Por Jesús Chávez Marín
Los sábados en la tarde, cuando llegaba de la obra, Manuel ponía la hielera con cervezas y hielo, se sentaba fuera de la casa al aire libre, viendo pasar la gente. También miraba su hijo, quien jugaba en la tierra con sus primos. Le habló:
―Chumel.
―¿Qué pasó, papá?
―Te voy a dar un peso si te das un tiro con Chuy y le ganas. Y dos, si le sacas el mole.
―Pero papá, andamos jugando. Además no me ha hecho nada; tú me enseñaste a que me defendiera en la escuela, pero Chuy es mi primo.
―No seas rajado, ¿a poco le tienes miedo?
Para nada me tenía miedo. Chumel tenía ocho años, yo era un año mayor que él y estaba más alto, pero él era ligero y fuerte, más vago y peleonero.
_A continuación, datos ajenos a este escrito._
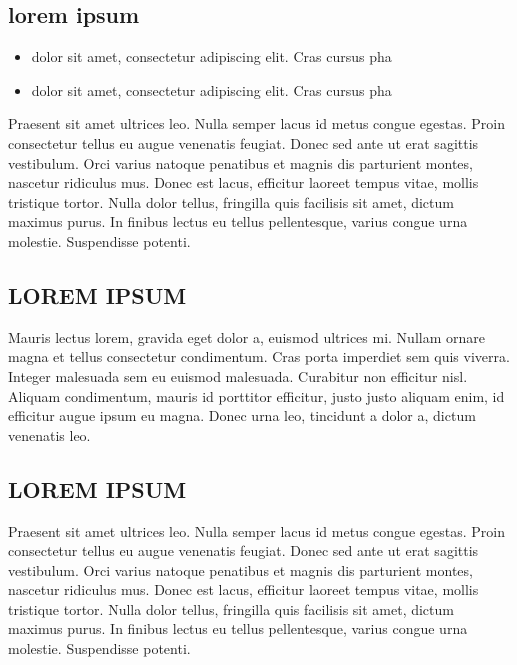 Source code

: \documentclass[preprint,12pt]{elsarticle}
\begin{document}
\subsection{lorem ipsum}	

\begin{itemize}

\item  dolor sit amet, consectetur adipiscing elit. Cras cursus pha
\item  dolor sit amet, consectetur adipiscing elit. Cras cursus pha
\end{itemize}
Praesent sit amet ultrices leo. Nulla semper lacus id metus congue egestas. Proin consectetur tellus eu augue venenatis feugiat. Donec sed ante ut erat sagittis vestibulum. Orci varius natoque penatibus et magnis dis parturient montes, nascetur ridiculus mus. Donec est lacus, efficitur laoreet tempus vitae, mollis tristique tortor. Nulla dolor tellus, fringilla quis facilisis sit amet, dictum maximus purus. In finibus lectus eu tellus pellentesque, varius congue urna molestie. Suspendisse potenti.


\subsection{LOREM IPSUM}

Mauris lectus lorem, gravida eget dolor a, euismod ultrices mi. Nullam ornare magna et tellus consectetur condimentum. Cras porta imperdiet sem quis viverra. Integer malesuada sem eu euismod malesuada. Curabitur non efficitur nisl. Aliquam condimentum, mauris id porttitor efficitur, justo justo aliquam enim, id efficitur augue ipsum eu magna. Donec urna leo, tincidunt a dolor a, dictum venenatis leo.



\subsection{LOREM IPSUM}
	
Praesent sit amet ultrices leo. Nulla semper lacus id metus congue egestas. Proin consectetur tellus eu augue venenatis feugiat. Donec sed ante ut erat sagittis vestibulum. Orci varius natoque penatibus et magnis dis parturient montes, nascetur ridiculus mus. Donec est lacus, efficitur laoreet tempus vitae, mollis tristique tortor. Nulla dolor tellus, fringilla quis facilisis sit amet, dictum maximus purus. In finibus lectus eu tellus pellentesque, varius congue urna molestie. Suspendisse potenti.
\end{document}
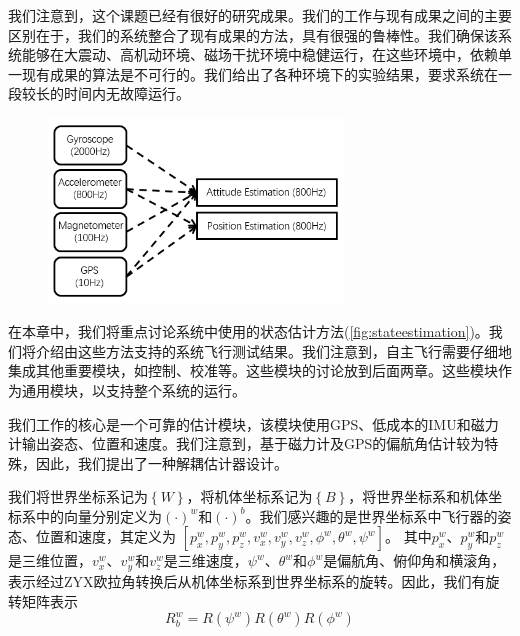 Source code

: \documentclass[
  type=master
]{gdutthesis}
\begin{document}
我们注意到，这个课题已经有很好的研究成果\cite{mahony2008nonlinear,hua2010attitude,khosravian2016state}。我们的工作与现有成果之间的主要区别在于，我们的系统整合了现有成果的方法，具有很强的鲁棒性。我们确保该系统能够在大震动、高机动环境、磁场干扰环境中稳健运行，在这些环境中，依赖单一现有成果的算法是不可行的。我们给出了各种环境下的实验结果，要求系统在一段较长的时间内无故障运行。
\begin{figure}[htbp]
	\centering
	\includegraphics[width=0.7\textwidth]{state estimation.png}
	\label{fig:stateestimation}
\end{figure} 

在本章中，我们将重点讨论系统中使用的状态估计方法(\autoref{fig:stateestimation})。我们将介绍由这些方法支持的系统飞行测试结果。我们注意到，自主飞行需要仔细地集成其他重要模块，如控制、校准等。这些模块的讨论放到后面两章。这些模块作为通用模块，以支持整个系统的运行。

我们工作的核心是一个可靠的估计模块，该模块使用GPS、低成本的IMU和磁力计输出姿态、位置和速度。我们注意到，基于磁力计及GPS的偏航角估计较为特殊，因此，我们提出了一种解耦估计器设计。

我们将世界坐标系记为$\left\{ W \right\}$，将机体坐标系记为$\left\{ B \right\}$，将世界坐标系和机体坐标系中的向量分别定义为$(\cdot)^w$和$(\cdot)^b$。我们感兴趣的是世界坐标系中飞行器的姿态、位置和速度，其定义为
$[p^w_x , p^w_y , p^w_z , v^w_x , v^w_y , v^w_z , \phi^w , \theta^w , \psi^w]$。
其中$p^w_x$、$p^w_y$和$p^w_z$是三维位置，$v^w_x$、$v^w_y$和$v^w_z$是三维速度，$\psi^w$、$\theta^w$和$\phi^w$是偏航角、俯仰角和横滚角，表示经过ZYX欧拉角转换后从机体坐标系到世界坐标系的旋转。因此，我们有旋转矩阵表示
\begin{equation}\label{eq:rotationmatrix}
	R_{b}^{w}=R(\psi^w)R(\theta^w)R(\phi^w)
\end{equation}
\end{document}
Entre más se emborrachaba, más necio se ponía Manuel con el muchacho. Quería verlo pelear, lo valiente que era, muy hombre como su padre. Lo fregaba cada rato.
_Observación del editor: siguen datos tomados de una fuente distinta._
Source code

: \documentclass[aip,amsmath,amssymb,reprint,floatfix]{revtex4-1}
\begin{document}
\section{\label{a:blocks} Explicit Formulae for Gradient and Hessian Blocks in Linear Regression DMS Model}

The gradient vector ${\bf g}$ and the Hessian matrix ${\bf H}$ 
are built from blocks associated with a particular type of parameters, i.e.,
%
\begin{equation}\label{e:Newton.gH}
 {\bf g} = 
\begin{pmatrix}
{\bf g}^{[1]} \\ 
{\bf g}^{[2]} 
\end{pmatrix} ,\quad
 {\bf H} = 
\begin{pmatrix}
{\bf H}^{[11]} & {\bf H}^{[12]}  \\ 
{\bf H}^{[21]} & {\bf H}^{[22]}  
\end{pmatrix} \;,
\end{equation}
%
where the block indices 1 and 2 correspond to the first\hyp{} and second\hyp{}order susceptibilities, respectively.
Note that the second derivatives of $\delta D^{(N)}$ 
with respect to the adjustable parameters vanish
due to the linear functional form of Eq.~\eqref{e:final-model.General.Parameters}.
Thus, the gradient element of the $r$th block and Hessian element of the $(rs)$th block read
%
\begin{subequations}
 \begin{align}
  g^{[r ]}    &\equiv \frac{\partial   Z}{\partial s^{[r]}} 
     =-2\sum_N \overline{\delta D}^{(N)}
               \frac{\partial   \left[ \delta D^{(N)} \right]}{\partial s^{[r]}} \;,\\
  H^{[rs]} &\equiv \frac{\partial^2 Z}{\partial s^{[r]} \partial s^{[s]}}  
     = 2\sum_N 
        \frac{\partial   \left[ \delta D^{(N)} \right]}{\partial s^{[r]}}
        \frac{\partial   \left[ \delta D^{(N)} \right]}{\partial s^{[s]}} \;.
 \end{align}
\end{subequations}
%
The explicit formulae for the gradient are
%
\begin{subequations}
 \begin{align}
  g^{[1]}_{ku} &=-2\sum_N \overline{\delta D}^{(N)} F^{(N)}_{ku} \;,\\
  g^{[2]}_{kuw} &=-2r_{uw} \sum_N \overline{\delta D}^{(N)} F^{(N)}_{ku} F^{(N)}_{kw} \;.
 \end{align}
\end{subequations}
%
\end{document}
―Órale, m’hijo, no le saque. ¿A poco porque es más grande?, entre más altos son, más recio caen. Si no, voy a pensar que eres culey.
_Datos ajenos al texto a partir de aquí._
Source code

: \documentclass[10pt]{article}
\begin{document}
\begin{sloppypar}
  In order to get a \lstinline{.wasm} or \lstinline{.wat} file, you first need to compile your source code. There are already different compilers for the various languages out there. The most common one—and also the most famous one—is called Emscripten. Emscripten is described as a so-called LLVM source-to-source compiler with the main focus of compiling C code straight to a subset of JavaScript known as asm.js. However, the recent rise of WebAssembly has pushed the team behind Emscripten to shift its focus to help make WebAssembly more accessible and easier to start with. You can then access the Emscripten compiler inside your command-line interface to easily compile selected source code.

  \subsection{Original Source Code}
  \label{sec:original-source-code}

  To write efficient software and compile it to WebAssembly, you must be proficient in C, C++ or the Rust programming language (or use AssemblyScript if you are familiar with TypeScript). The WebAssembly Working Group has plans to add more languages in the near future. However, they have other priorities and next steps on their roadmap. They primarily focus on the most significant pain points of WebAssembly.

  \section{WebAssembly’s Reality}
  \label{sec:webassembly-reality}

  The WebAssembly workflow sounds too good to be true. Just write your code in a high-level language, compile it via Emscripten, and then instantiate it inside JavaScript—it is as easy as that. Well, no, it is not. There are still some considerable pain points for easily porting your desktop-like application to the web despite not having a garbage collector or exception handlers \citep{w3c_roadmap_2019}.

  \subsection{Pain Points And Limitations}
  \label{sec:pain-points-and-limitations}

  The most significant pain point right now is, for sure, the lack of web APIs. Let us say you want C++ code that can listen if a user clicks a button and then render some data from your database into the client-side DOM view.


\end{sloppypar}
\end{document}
Por mala suerte, me tocó ganarle en la rayuela; fue casualidad, porque él siempre ganaba, era hábil para todo. Pero esa vez le atiné a la lanzada y le partí su trompo en dos, sin querer, uno de encino bien bonito que le había traído de Guadalajara su padrino.
Me dio un empujón contra una barda de piedra, me raspé los brazos y salió sangre. Pero no era suficiente mole, en cuanto me levanté me apaño con un golpe en la cara y, al cruce, con el otro puño. La nariz es escandalosa, mi camisa quedó pintada de rojo. Y así le hubiera seguido, si no llega Pablo, mi hermano, y me aliviana por lo menos a que ya no me siguiera surtiendo.
Cuando terminó el pleito, Manuel se sentía orgulloso de su hijo, qué muchacho tan bueno para los trancazos.
También vio con tristeza que ya nada más quedaban dos cervezas en la hielera. Y como le había dado lo del chivo a su señora, ya no traía ni un centavo para las otras.